ACTIVITY: In your reply, reproduce the lines from the first one below to the line containing "Par défaut, le", inclusive, exactly as they stand.

Plain-text document sources
BEGIN

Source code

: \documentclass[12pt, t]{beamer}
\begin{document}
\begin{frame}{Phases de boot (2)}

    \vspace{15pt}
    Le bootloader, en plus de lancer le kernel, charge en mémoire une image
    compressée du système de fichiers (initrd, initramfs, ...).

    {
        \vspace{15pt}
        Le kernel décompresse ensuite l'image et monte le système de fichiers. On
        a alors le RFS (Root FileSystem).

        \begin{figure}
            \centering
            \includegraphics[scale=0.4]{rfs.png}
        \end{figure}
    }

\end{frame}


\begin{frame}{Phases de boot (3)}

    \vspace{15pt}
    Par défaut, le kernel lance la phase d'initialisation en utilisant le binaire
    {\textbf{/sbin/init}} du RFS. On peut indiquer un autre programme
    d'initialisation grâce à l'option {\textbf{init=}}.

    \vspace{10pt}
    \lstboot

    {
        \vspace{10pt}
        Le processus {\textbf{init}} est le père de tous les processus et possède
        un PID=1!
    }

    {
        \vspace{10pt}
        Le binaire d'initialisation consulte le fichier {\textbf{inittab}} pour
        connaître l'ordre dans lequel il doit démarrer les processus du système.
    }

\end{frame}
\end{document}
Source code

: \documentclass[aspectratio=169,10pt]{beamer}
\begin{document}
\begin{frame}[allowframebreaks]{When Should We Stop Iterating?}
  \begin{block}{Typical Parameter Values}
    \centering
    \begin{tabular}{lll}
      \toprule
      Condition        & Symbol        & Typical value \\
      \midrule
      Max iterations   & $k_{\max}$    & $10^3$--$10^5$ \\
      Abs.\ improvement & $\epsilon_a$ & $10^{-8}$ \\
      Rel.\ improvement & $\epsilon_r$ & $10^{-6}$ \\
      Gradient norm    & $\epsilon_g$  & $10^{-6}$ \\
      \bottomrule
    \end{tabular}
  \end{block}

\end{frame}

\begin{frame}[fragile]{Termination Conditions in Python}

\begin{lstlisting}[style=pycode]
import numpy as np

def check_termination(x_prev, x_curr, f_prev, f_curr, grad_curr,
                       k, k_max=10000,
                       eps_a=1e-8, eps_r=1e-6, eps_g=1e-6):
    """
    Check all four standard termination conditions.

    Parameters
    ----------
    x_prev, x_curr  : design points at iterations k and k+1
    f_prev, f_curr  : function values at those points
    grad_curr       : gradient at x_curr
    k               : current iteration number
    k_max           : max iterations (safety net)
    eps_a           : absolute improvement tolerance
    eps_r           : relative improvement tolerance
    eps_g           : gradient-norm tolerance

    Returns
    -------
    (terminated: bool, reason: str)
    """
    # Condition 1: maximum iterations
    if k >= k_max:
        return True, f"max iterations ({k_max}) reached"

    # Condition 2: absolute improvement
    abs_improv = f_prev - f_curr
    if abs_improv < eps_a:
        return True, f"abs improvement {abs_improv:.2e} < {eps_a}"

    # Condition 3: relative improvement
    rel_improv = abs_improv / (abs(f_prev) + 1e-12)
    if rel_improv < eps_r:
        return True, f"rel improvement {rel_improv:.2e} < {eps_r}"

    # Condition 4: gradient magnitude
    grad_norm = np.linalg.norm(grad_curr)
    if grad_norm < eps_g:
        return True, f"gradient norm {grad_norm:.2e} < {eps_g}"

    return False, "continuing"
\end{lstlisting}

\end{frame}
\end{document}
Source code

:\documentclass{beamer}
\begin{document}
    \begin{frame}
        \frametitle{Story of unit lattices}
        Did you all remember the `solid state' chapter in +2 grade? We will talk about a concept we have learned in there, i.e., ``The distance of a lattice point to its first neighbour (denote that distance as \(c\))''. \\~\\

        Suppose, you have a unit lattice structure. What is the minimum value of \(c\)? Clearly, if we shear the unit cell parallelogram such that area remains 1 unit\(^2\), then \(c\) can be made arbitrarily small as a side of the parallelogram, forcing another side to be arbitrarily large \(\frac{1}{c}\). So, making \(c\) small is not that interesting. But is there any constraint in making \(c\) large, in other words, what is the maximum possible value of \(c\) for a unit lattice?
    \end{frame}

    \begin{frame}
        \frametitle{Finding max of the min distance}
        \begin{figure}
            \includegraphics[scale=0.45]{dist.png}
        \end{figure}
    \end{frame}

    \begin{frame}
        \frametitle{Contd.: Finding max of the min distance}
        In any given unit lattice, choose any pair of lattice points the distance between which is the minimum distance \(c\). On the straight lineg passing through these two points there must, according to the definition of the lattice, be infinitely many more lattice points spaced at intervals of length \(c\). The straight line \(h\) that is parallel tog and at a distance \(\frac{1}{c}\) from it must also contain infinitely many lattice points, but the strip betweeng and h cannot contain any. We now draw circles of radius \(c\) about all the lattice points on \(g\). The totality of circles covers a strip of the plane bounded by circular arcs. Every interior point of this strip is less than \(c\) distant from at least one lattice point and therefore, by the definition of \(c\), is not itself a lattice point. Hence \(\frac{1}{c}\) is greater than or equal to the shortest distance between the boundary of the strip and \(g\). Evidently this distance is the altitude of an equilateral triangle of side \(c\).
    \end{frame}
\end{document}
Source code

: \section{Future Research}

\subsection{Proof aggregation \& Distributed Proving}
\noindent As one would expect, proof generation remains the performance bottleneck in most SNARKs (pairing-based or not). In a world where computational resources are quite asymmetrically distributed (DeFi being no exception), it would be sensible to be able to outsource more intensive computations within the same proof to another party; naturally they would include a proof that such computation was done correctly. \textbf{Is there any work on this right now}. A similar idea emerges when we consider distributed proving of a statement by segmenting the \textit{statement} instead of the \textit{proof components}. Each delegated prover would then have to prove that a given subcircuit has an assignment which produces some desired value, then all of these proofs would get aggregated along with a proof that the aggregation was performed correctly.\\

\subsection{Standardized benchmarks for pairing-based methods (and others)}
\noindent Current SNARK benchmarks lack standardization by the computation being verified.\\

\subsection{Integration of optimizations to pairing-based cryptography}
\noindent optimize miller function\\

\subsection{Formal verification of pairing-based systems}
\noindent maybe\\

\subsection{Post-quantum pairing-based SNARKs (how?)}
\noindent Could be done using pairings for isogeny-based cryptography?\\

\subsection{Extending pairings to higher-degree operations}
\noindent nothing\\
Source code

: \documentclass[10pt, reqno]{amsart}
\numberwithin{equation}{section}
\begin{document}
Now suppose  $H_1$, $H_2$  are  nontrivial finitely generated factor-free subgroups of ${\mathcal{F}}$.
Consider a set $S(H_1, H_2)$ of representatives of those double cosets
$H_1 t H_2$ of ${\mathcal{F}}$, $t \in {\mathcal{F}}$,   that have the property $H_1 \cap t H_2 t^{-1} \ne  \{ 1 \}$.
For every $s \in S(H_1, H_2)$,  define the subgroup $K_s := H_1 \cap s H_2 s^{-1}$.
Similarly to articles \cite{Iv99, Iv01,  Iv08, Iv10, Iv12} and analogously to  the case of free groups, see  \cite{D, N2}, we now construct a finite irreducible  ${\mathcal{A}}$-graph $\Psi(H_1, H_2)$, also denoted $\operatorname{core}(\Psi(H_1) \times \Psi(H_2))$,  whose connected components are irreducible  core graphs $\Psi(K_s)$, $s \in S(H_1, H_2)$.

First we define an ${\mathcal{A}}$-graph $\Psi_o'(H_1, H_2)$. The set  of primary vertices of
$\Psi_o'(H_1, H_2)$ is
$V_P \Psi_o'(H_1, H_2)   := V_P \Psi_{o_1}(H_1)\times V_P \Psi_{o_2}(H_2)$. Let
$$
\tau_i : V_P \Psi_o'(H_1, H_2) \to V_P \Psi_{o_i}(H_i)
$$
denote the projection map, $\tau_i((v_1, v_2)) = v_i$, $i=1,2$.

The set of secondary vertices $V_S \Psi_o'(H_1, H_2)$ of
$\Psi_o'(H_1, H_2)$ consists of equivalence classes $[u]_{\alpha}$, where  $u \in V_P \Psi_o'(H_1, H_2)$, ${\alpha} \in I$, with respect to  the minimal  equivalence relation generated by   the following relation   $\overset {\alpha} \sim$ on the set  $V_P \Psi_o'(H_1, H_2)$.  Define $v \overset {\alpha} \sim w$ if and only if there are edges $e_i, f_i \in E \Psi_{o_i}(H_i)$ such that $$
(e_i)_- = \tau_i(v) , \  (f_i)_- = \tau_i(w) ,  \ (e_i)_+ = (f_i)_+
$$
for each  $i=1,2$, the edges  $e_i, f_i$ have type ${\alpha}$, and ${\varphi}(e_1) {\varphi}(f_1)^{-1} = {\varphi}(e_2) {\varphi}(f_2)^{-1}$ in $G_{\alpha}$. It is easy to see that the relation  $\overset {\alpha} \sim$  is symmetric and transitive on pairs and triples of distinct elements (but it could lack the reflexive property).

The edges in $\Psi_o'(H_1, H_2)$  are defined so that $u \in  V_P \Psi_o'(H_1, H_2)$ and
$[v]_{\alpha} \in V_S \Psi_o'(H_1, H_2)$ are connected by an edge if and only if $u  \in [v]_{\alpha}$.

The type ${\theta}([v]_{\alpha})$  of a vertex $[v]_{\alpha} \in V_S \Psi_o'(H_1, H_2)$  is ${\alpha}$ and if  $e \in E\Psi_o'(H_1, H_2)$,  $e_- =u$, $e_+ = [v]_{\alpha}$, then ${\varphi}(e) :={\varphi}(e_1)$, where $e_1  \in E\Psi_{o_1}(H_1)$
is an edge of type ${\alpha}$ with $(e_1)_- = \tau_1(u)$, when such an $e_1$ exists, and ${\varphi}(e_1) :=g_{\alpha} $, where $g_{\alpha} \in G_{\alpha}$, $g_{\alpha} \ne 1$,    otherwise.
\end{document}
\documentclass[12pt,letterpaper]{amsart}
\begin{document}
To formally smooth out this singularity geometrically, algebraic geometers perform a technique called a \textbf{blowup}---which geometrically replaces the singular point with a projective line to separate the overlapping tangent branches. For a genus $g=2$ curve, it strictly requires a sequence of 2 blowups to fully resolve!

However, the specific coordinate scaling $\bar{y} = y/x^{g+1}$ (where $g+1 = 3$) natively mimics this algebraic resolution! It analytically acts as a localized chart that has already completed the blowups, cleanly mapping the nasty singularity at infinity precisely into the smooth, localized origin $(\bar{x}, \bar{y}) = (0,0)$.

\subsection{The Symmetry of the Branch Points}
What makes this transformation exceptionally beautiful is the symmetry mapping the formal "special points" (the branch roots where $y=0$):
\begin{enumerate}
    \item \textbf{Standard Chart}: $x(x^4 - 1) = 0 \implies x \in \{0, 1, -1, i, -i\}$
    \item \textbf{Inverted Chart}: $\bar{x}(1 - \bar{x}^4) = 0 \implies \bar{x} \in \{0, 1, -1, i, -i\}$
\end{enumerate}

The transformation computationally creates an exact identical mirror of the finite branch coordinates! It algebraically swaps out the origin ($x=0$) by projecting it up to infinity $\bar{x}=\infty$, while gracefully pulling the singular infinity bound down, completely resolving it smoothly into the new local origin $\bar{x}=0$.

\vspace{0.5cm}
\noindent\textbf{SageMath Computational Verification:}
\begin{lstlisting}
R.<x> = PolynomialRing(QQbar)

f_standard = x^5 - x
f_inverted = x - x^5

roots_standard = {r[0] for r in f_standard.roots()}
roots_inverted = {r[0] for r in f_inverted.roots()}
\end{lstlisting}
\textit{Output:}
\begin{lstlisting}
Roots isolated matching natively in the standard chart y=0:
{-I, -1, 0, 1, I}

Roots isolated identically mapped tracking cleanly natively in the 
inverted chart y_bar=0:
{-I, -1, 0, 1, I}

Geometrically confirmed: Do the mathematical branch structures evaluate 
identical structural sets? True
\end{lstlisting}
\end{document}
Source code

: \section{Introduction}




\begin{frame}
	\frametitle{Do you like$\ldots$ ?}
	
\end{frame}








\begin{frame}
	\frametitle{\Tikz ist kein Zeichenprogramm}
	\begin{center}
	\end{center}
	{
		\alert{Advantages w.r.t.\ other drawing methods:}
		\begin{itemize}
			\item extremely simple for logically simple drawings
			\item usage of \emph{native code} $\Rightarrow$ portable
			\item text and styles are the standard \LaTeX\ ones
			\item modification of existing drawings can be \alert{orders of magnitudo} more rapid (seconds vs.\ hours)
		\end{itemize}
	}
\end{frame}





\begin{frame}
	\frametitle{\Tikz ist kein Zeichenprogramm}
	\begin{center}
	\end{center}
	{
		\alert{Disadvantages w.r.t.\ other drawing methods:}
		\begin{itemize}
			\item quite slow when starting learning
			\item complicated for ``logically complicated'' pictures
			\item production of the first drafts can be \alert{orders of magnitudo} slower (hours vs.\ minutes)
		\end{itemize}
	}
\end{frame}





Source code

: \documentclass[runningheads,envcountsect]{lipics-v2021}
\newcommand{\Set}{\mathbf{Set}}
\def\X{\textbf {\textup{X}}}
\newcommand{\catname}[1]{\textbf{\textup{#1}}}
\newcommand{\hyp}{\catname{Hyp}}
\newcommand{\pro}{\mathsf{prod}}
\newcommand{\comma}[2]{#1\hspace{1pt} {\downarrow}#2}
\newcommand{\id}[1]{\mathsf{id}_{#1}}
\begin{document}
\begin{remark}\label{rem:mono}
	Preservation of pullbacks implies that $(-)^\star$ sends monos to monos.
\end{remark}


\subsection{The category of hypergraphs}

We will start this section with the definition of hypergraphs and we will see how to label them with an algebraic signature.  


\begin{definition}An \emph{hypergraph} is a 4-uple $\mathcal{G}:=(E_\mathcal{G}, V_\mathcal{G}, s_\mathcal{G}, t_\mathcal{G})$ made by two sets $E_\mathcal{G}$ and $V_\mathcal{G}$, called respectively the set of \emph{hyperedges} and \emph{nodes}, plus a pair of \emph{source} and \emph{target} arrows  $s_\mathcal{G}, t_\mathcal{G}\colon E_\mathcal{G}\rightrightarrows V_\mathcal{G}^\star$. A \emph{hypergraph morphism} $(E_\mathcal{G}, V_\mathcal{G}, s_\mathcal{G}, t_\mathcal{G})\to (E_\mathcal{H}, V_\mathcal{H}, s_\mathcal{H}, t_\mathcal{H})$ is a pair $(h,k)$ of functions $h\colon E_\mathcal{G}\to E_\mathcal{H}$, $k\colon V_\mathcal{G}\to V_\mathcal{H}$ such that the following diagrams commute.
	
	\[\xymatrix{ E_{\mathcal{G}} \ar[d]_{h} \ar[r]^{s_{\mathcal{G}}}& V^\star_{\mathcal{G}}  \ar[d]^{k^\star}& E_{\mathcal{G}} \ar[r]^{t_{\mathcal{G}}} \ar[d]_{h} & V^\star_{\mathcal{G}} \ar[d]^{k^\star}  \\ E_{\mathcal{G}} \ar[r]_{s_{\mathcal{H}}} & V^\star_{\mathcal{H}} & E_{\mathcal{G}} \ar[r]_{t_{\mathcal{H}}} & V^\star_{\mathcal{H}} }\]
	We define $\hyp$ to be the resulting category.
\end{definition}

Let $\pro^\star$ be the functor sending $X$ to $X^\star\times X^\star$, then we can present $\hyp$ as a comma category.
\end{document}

END

WRITTEN ANSWER:
Source code

: \documentclass[12pt, t]{beamer}
\begin{document}
\begin{frame}{Phases de boot (2)}

    \vspace{15pt}
    Le bootloader, en plus de lancer le kernel, charge en mémoire une image
    compressée du système de fichiers (initrd, initramfs, ...).

    {
        \vspace{15pt}
        Le kernel décompresse ensuite l'image et monte le système de fichiers. On
        a alors le RFS (Root FileSystem).

        \begin{figure}
            \centering
            \includegraphics[scale=0.4]{rfs.png}
        \end{figure}
    }

\end{frame}


\begin{frame}{Phases de boot (3)}

    \vspace{15pt}
    Par défaut, le kernel lance la phase d'initialisation en utilisant le binaire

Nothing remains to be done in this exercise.